▶ [What to do]: For the word "drive", give the number of lines in these entries that contain it, with nothing else.

◇ ◇ ◇ ◇

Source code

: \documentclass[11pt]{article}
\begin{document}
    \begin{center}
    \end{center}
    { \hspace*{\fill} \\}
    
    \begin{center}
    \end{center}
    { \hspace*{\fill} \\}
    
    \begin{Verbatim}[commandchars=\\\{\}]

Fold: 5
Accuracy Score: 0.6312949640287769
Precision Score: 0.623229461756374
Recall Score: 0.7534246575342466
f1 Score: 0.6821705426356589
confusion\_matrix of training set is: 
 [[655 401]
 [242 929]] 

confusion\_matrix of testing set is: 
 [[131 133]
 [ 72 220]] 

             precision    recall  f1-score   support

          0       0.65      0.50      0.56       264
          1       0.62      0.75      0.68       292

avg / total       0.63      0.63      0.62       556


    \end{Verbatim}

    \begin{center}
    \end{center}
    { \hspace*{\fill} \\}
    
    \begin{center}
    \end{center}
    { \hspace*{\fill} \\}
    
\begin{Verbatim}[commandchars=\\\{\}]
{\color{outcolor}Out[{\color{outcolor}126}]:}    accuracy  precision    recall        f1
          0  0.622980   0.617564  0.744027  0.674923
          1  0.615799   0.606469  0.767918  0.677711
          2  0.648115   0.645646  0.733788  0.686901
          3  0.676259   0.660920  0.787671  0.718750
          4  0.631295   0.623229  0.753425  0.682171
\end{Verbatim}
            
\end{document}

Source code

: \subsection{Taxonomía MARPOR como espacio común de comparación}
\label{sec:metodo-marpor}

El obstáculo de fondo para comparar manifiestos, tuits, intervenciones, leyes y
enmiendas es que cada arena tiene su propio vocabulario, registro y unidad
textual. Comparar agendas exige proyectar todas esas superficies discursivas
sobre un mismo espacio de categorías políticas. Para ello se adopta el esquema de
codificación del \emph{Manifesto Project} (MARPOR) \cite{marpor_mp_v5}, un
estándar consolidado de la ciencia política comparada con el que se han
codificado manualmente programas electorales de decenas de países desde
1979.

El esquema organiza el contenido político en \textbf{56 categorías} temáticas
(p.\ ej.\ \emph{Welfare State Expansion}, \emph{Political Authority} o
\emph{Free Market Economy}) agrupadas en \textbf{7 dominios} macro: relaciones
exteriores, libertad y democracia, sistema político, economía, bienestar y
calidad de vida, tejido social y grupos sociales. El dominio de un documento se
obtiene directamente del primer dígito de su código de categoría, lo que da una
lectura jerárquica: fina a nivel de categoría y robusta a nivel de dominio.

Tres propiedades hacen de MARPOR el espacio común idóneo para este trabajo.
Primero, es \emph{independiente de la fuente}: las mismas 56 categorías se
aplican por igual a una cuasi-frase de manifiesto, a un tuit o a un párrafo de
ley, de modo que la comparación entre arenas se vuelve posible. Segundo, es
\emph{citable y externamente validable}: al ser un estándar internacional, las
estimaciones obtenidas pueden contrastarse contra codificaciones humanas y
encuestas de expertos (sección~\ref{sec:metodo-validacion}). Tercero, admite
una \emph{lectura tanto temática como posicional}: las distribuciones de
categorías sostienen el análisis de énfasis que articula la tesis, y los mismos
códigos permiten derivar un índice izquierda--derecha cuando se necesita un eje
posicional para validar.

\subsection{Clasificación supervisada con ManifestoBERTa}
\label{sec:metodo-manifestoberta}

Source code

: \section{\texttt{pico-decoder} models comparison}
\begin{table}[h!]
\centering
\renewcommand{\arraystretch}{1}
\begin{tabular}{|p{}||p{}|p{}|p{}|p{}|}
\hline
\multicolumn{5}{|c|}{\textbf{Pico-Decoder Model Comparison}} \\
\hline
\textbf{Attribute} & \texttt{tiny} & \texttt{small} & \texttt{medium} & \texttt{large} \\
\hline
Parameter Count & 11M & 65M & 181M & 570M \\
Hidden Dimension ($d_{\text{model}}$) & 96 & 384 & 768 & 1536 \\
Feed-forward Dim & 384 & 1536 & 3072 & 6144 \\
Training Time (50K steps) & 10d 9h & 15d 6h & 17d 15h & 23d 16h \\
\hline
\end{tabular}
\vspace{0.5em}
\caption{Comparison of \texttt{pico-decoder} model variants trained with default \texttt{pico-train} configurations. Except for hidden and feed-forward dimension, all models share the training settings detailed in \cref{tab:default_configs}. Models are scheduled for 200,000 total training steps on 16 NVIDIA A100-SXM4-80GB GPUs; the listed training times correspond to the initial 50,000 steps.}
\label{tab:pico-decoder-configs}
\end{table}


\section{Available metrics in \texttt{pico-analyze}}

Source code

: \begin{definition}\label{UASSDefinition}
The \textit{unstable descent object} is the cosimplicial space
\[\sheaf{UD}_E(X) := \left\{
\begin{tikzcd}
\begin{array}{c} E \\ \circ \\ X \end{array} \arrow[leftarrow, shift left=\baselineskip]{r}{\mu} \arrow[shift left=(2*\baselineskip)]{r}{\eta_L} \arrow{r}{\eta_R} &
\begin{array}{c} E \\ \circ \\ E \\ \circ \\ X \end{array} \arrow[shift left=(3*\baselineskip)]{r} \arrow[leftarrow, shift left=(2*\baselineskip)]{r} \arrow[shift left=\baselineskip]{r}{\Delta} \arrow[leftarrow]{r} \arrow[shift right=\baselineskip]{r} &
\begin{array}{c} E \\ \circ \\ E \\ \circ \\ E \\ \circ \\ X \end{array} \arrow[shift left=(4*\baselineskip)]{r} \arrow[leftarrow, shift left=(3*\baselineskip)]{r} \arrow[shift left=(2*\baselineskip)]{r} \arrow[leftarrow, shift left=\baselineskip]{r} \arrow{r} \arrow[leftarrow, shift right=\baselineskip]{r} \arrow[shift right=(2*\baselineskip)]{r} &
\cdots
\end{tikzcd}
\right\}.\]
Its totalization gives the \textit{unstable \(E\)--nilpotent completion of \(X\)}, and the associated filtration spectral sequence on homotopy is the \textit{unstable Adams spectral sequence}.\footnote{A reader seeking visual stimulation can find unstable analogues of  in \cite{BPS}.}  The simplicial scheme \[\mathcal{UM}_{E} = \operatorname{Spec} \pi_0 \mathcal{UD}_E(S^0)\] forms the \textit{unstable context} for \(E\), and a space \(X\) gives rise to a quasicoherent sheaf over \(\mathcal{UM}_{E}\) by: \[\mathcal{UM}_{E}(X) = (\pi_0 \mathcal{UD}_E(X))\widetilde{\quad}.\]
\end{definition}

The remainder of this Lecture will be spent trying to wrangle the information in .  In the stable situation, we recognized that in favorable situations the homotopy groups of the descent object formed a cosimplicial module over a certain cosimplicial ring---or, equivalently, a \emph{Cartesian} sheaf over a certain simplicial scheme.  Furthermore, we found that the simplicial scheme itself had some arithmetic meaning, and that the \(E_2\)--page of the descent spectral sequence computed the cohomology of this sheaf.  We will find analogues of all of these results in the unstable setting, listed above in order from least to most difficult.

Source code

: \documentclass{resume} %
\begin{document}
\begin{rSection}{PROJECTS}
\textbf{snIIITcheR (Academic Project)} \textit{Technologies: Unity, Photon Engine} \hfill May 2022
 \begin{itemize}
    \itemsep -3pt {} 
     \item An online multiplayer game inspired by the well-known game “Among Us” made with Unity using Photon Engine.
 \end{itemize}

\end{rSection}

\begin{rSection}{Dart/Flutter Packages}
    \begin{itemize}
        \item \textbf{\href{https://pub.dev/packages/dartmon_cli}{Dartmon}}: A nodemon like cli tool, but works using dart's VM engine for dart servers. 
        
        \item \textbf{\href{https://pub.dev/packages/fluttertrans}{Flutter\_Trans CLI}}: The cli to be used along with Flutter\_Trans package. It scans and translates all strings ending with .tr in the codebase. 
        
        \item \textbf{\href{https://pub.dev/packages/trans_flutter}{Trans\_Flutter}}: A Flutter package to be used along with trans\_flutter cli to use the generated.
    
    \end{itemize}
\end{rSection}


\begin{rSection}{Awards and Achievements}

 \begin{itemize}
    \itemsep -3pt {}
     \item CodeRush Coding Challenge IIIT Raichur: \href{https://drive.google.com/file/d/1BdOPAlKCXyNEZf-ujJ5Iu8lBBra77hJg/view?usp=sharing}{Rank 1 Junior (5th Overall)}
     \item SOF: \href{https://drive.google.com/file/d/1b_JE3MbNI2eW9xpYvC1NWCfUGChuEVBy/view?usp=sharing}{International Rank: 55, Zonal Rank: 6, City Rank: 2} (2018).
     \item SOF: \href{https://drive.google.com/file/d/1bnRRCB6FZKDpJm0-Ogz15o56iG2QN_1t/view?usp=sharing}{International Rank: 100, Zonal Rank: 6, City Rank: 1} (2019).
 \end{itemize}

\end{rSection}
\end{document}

◇ ◇ ◇ ◇

▶ [Exercise output]: 3